/---
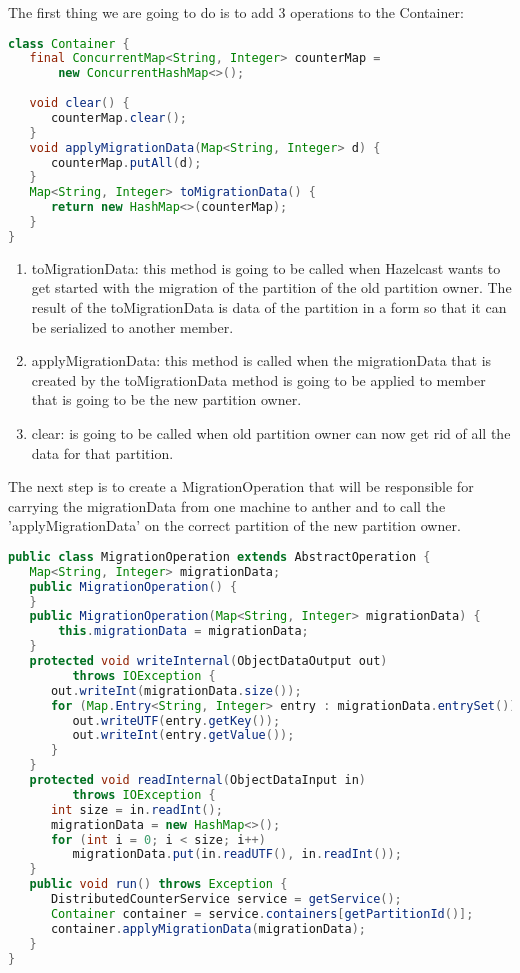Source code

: The first thing we are going to do is to add 3 operations to the Container:
\begin{lstlisting}[language=java]
class Container {
   final ConcurrentMap<String, Integer> counterMap = 
       new ConcurrentHashMap<>();
   
   void clear() {
      counterMap.clear();
   }
   void applyMigrationData(Map<String, Integer> d) {
      counterMap.putAll(d);
   }
   Map<String, Integer> toMigrationData() {
      return new HashMap<>(counterMap);
   }
}
\end{lstlisting}
\begin{enumerate}
\item toMigrationData: this method is going to be called when Hazelcast wants to get started with the migration of the partition of the old partition owner. The result of the toMigrationData is data of the partition in a form so that it can be serialized to another member.
\item applyMigrationData: this method is called when the migrationData that is created by the toMigrationData method is going to be applied to member that is going to be the new partition owner.
\item clear: is going to be called when old partition owner can now get rid of all the data for that partition. 
\end{enumerate}

The next step is to create a MigrationOperation that will be responsible for carrying the migrationData from one machine to anther and to call the 'applyMigrationData' on the correct partition of the new partition owner.
\begin{lstlisting}[language=java]
public class MigrationOperation extends AbstractOperation {
   Map<String, Integer> migrationData;
   public MigrationOperation() {
   }
   public MigrationOperation(Map<String, Integer> migrationData) {
       this.migrationData = migrationData;
   }
   protected void writeInternal(ObjectDataOutput out) 
         throws IOException {
      out.writeInt(migrationData.size());
      for (Map.Entry<String, Integer> entry : migrationData.entrySet()) {
         out.writeUTF(entry.getKey());
         out.writeInt(entry.getValue());
      }
   }
   protected void readInternal(ObjectDataInput in) 
         throws IOException {
      int size = in.readInt();
      migrationData = new HashMap<>();
      for (int i = 0; i < size; i++)
         migrationData.put(in.readUTF(), in.readInt());
   }
   public void run() throws Exception {
      DistributedCounterService service = getService();
      Container container = service.containers[getPartitionId()];
      container.applyMigrationData(migrationData);
   }
}
\end{lstlisting}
\---
• _Exercise prompt_
Where a line of the records has the string "service", return that line.

• _Your response_
      DistributedCounterService service = getService();
      Container container = service.containers[getPartitionId()];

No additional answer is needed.